Exercise instructions: When copying the records below, keep every word as it is and drop the images.

══ Information provided ══

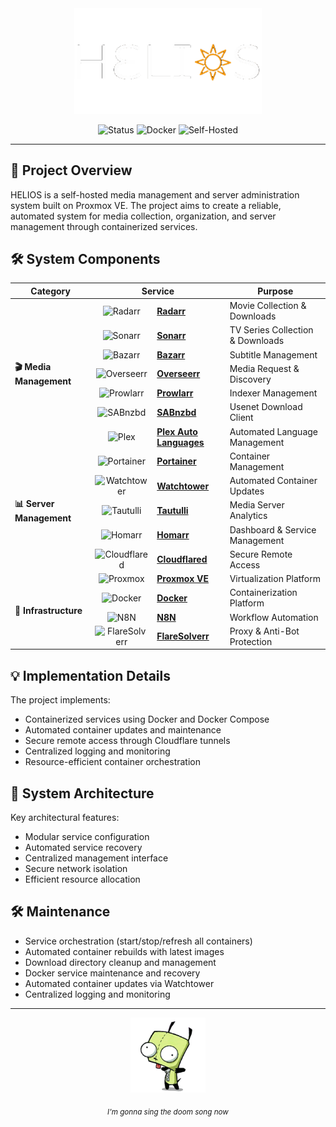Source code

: <div align="center">
  <a href="https://github.com/pjmarz/HELIOS">
    <img src="assets/images/HELIOS.gif" width="300" alt="HELIOS">
  </a>

  <p align="center">
    <img src="https://img.shields.io/badge/Status-Operational-brightgreen?style=for-the-badge" alt="Status"/>
    <img src="https://img.shields.io/badge/Docker-Powered-blue?style=for-the-badge&logo=docker" alt="Docker"/>
    <img src="https://img.shields.io/badge/Type-Self_Hosted-orange?style=for-the-badge" alt="Self-Hosted"/>
  </p>
</div>

---

## 🎯 Project Overview

HELIOS is a self-hosted media management and server administration system built on Proxmox VE. The project aims to create a reliable, automated system for media collection, organization, and server management through containerized services.

## 🛠️ System Components

<table>
  <thead>
    <tr>
      <th>Category</th>
      <th colspan="2">Service</th>
      <th>Purpose</th>
    </tr>
  </thead>
  <tbody>
    <tr>
      <td rowspan="7"><b>🎬 Media Management</b></td>
      <td align="center"><img src="https://cdn.jsdelivr.net/gh/walkxcode/dashboard-icons/png/radarr.png" width="32" height="32" alt="Radarr"></td>
      <td><b><a href="https://github.com/Radarr/Radarr">Radarr</a></b></td>
      <td>Movie Collection & Downloads</td>
    </tr>
    <tr>
      <td align="center"><img src="https://cdn.jsdelivr.net/gh/walkxcode/dashboard-icons/png/sonarr.png" width="32" height="32" alt="Sonarr"></td>
      <td><b><a href="https://github.com/Sonarr/Sonarr">Sonarr</a></b></td>
      <td>TV Series Collection & Downloads</td>
    </tr>
    <tr>
      <td align="center"><img src="https://cdn.jsdelivr.net/gh/walkxcode/dashboard-icons/png/bazarr.png" width="32" height="32" alt="Bazarr"></td>
      <td><b><a href="https://github.com/morpheus65535/bazarr">Bazarr</a></b></td>
      <td>Subtitle Management</td>
    </tr>
    <tr>
      <td align="center"><img src="https://cdn.jsdelivr.net/gh/walkxcode/dashboard-icons/png/overseerr.png" width="32" height="32" alt="Overseerr"></td>
      <td><b><a href="https://github.com/sct/overseerr">Overseerr</a></b></td>
      <td>Media Request & Discovery</td>
    </tr>
    <tr>
      <td align="center"><img src="https://cdn.jsdelivr.net/gh/walkxcode/dashboard-icons/png/prowlarr.png" width="32" height="32" alt="Prowlarr"></td>
      <td><b><a href="https://github.com/Prowlarr/Prowlarr">Prowlarr</a></b></td>
      <td>Indexer Management</td>
    </tr>
    <tr>
      <td align="center"><img src="https://cdn.jsdelivr.net/gh/walkxcode/dashboard-icons/png/sabnzbd.png" width="32" height="32" alt="SABnzbd"></td>
      <td><b><a href="https://github.com/sabnzbd/sabnzbd">SABnzbd</a></b></td>
      <td>Usenet Download Client</td>
    </tr>
    <tr>
      <td align="center"><img src="https://cdn.jsdelivr.net/gh/walkxcode/dashboard-icons/png/plex.png" width="32" height="32" alt="Plex"></td>
      <td><b><a href="https://github.com/RemiRigal/Plex-Auto-Languages">Plex Auto Languages</a></b></td>
      <td>Automated Language Management</td>
    </tr>
    <tr>
      <td rowspan="5"><b>📊 Server Management</b></td>
      <td align="center"><img src="https://cdn.jsdelivr.net/gh/walkxcode/dashboard-icons/png/portainer.png" width="32" height="32" alt="Portainer"></td>
      <td><b><a href="https://github.com/portainer/portainer">Portainer</a></b></td>
      <td>Container Management</td>
    </tr>
    <tr>
      <td align="center"><img src="https://cdn.jsdelivr.net/gh/walkxcode/dashboard-icons/png/watchtower.png" width="32" height="32" alt="Watchtower"></td>
      <td><b><a href="https://github.com/containrrr/watchtower">Watchtower</a></b></td>
      <td>Automated Container Updates</td>
    </tr>
    <tr>
      <td align="center"><img src="https://cdn.jsdelivr.net/gh/walkxcode/dashboard-icons/png/tautulli.png" width="32" height="32" alt="Tautulli"></td>
      <td><b><a href="https://github.com/Tautulli/Tautulli">Tautulli</a></b></td>
      <td>Media Server Analytics</td>
    </tr>
    <tr>
      <td align="center"><img src="https://cdn.jsdelivr.net/gh/walkxcode/dashboard-icons/png/homarr.png" width="40" height="24" alt="Homarr"></td>
      <td><b><a href="https://github.com/ajnart/homarr">Homarr</a></b></td>
      <td>Dashboard & Service Management</td>
    </tr>
    <tr>
      <td align="center"><img src="https://cdn.jsdelivr.net/gh/walkxcode/dashboard-icons/png/cloudflare.png" width="46" height="24" alt="Cloudflared"></td>
      <td><b><a href="https://github.com/cloudflare/cloudflared">Cloudflared</a></b></td>
      <td>Secure Remote Access</td>
    </tr>
    <tr>
      <td rowspan="4"><b>🔧 Infrastructure</b></td>
      <td align="center"><img src="https://cdn.jsdelivr.net/gh/walkxcode/dashboard-icons/png/proxmox.png" width="32" height="32" alt="Proxmox"></td>
      <td><b><a href="https://www.proxmox.com/en/">Proxmox VE</a></b></td>
      <td>Virtualization Platform</td>
    </tr>
    <tr>
      <td align="center"><img src="https://cdn.jsdelivr.net/gh/walkxcode/dashboard-icons/png/docker.png" width="34" height="24" alt="Docker"></td>
      <td><b><a href="https://www.docker.com/">Docker</a></b></td>
      <td>Containerization Platform</td>
    </tr>
    <tr>
      <td align="center"><img src="https://cdn.jsdelivr.net/gh/walkxcode/dashboard-icons/png/n8n.png" width="40" height="24" alt="N8N"></td>
      <td><b><a href="https://n8n.io/">N8N</a></b></td>
      <td>Workflow Automation</td>
    </tr>
    <tr>
      <td align="center"><img src="https://cdn.jsdelivr.net/gh/walkxcode/dashboard-icons/png/flaresolverr.png" width="40" height="24" alt="FlareSolverr"></td>
      <td><b><a href="https://github.com/FlareSolverr/FlareSolverr">FlareSolverr</a></b></td>
      <td>Proxy & Anti-Bot Protection</td>
    </tr>
  </tbody>
</table>

## 💡 Implementation Details

The project implements:
- Containerized services using Docker and Docker Compose
- Automated container updates and maintenance
- Secure remote access through Cloudflare tunnels
- Centralized logging and monitoring
- Resource-efficient container orchestration

## 🔧 System Architecture

Key architectural features:
- Modular service configuration
- Automated service recovery
- Centralized management interface
- Secure network isolation
- Efficient resource allocation

## 🛠️ Maintenance


- Service orchestration (start/stop/refresh all containers)
- Automated container rebuilds with latest images
- Download directory cleanup and management
- Docker service maintenance and recovery
- Automated container updates via Watchtower
- Centralized logging and monitoring



---

<div align="center">
  <a href="https://youtu.be/Nw_cdqQHGA8?t=1">
    <img src="assets/images/GIR.gif" alt="HELIOS" width="120" height="120">
  </a>
  
  <p align="center">
    <sub><i> I'm gonna sing the doom song now </i></sub>
  </p>
</div>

═══

Response area:
Source code

: <div align="center">
  <a href="https://github.com/pjmarz/HELIOS">
    <img src="assets/images/HELIOS.gif" width="300" alt="HELIOS">
  </a>

  <p align="center">
    <img src="https://img.shields.io/badge/Status-Operational-brightgreen?style=for-the-badge" alt="Status"/>
    <img src="https://img.shields.io/badge/Docker-Powered-blue?style=for-the-badge&logo=docker" alt="Docker"/>
    <img src="https://img.shields.io/badge/Type-Self_Hosted-orange?style=for-the-badge" alt="Self-Hosted"/>
  </p>
</div>

---

## 🎯 Project Overview

HELIOS is a self-hosted media management and server administration system built on Proxmox VE. The project aims to create a reliable, automated system for media collection, organization, and server management through containerized services.

## 🛠️ System Components

<table>
  <thead>
    <tr>
      <th>Category</th>
      <th colspan="2">Service</th>
      <th>Purpose</th>
    </tr>
  </thead>
  <tbody>
    <tr>
      <td rowspan="7"><b>🎬 Media Management</b></td>
      <td align="center"><img src="https://cdn.jsdelivr.net/gh/walkxcode/dashboard-icons/png/radarr.png" width="32" height="32" alt="Radarr"></td>
      <td><b><a href="https://github.com/Radarr/Radarr">Radarr</a></b></td>
      <td>Movie Collection & Downloads</td>
    </tr>
    <tr>
      <td align="center"><img src="https://cdn.jsdelivr.net/gh/walkxcode/dashboard-icons/png/sonarr.png" width="32" height="32" alt="Sonarr"></td>
      <td><b><a href="https://github.com/Sonarr/Sonarr">Sonarr</a></b></td>
      <td>TV Series Collection & Downloads</td>
    </tr>
    <tr>
      <td align="center"><img src="https://cdn.jsdelivr.net/gh/walkxcode/dashboard-icons/png/bazarr.png" width="32" height="32" alt="Bazarr"></td>
      <td><b><a href="https://github.com/morpheus65535/bazarr">Bazarr</a></b></td>
      <td>Subtitle Management</td>
    </tr>
    <tr>
      <td align="center"><img src="https://cdn.jsdelivr.net/gh/walkxcode/dashboard-icons/png/overseerr.png" width="32" height="32" alt="Overseerr"></td>
      <td><b><a href="https://github.com/sct/overseerr">Overseerr</a></b></td>
      <td>Media Request & Discovery</td>
    </tr>
    <tr>
      <td align="center"><img src="https://cdn.jsdelivr.net/gh/walkxcode/dashboard-icons/png/prowlarr.png" width="32" height="32" alt="Prowlarr"></td>
      <td><b><a href="https://github.com/Prowlarr/Prowlarr">Prowlarr</a></b></td>
      <td>Indexer Management</td>
    </tr>
    <tr>
      <td align="center"><img src="https://cdn.jsdelivr.net/gh/walkxcode/dashboard-icons/png/sabnzbd.png" width="32" height="32" alt="SABnzbd"></td>
      <td><b><a href="https://github.com/sabnzbd/sabnzbd">SABnzbd</a></b></td>
      <td>Usenet Download Client</td>
    </tr>
    <tr>
      <td align="center"><img src="https://cdn.jsdelivr.net/gh/walkxcode/dashboard-icons/png/plex.png" width="32" height="32" alt="Plex"></td>
      <td><b><a href="https://github.com/RemiRigal/Plex-Auto-Languages">Plex Auto Languages</a></b></td>
      <td>Automated Language Management</td>
    </tr>
    <tr>
      <td rowspan="5"><b>📊 Server Management</b></td>
      <td align="center"><img src="https://cdn.jsdelivr.net/gh/walkxcode/dashboard-icons/png/portainer.png" width="32" height="32" alt="Portainer"></td>
      <td><b><a href="https://github.com/portainer/portainer">Portainer</a></b></td>
      <td>Container Management</td>
    </tr>
    <tr>
      <td align="center"><img src="https://cdn.jsdelivr.net/gh/walkxcode/dashboard-icons/png/watchtower.png" width="32" height="32" alt="Watchtower"></td>
      <td><b><a href="https://github.com/containrrr/watchtower">Watchtower</a></b></td>
      <td>Automated Container Updates</td>
    </tr>
    <tr>
      <td align="center"><img src="https://cdn.jsdelivr.net/gh/walkxcode/dashboard-icons/png/tautulli.png" width="32" height="32" alt="Tautulli"></td>
      <td><b><a href="https://github.com/Tautulli/Tautulli">Tautulli</a></b></td>
      <td>Media Server Analytics</td>
    </tr>
    <tr>
      <td align="center"><img src="https://cdn.jsdelivr.net/gh/walkxcode/dashboard-icons/png/homarr.png" width="40" height="24" alt="Homarr"></td>
      <td><b><a href="https://github.com/ajnart/homarr">Homarr</a></b></td>
      <td>Dashboard & Service Management</td>
    </tr>
    <tr>
      <td align="center"><img src="https://cdn.jsdelivr.net/gh/walkxcode/dashboard-icons/png/cloudflare.png" width="46" height="24" alt="Cloudflared"></td>
      <td><b><a href="https://github.com/cloudflare/cloudflared">Cloudflared</a></b></td>
      <td>Secure Remote Access</td>
    </tr>
    <tr>
      <td rowspan="4"><b>🔧 Infrastructure</b></td>
      <td align="center"><img src="https://cdn.jsdelivr.net/gh/walkxcode/dashboard-icons/png/proxmox.png" width="32" height="32" alt="Proxmox"></td>
      <td><b><a href="https://www.proxmox.com/en/">Proxmox VE</a></b></td>
      <td>Virtualization Platform</td>
    </tr>
    <tr>
      <td align="center"><img src="https://cdn.jsdelivr.net/gh/walkxcode/dashboard-icons/png/docker.png" width="34" height="24" alt="Docker"></td>
      <td><b><a href="https://www.docker.com/">Docker</a></b></td>
      <td>Containerization Platform</td>
    </tr>
    <tr>
      <td align="center"><img src="https://cdn.jsdelivr.net/gh/walkxcode/dashboard-icons/png/n8n.png" width="40" height="24" alt="N8N"></td>
      <td><b><a href="https://n8n.io/">N8N</a></b></td>
      <td>Workflow Automation</td>
    </tr>
    <tr>
      <td align="center"><img src="https://cdn.jsdelivr.net/gh/walkxcode/dashboard-icons/png/flaresolverr.png" width="40" height="24" alt="FlareSolverr"></td>
      <td><b><a href="https://github.com/FlareSolverr/FlareSolverr">FlareSolverr</a></b></td>
      <td>Proxy & Anti-Bot Protection</td>
    </tr>
  </tbody>
</table>

## 💡 Implementation Details

The project implements:
- Containerized services using Docker and Docker Compose
- Automated container updates and maintenance
- Secure remote access through Cloudflare tunnels
- Centralized logging and monitoring
- Resource-efficient container orchestration

## 🔧 System Architecture

Key architectural features:
- Modular service configuration
- Automated service recovery
- Centralized management interface
- Secure network isolation
- Efficient resource allocation

## 🛠️ Maintenance


- Service orchestration (start/stop/refresh all containers)
- Automated container rebuilds with latest images
- Download directory cleanup and management
- Docker service maintenance and recovery
- Automated container updates via Watchtower
- Centralized logging and monitoring



---

<div align="center">
  <a href="https://youtu.be/Nw_cdqQHGA8?t=1">
    <img src="assets/images/GIR.gif" alt="HELIOS" width="120" height="120">
  </a>
  
  <p align="center">
    <sub><i> I'm gonna sing the doom song now </i></sub>
  </p>
</div>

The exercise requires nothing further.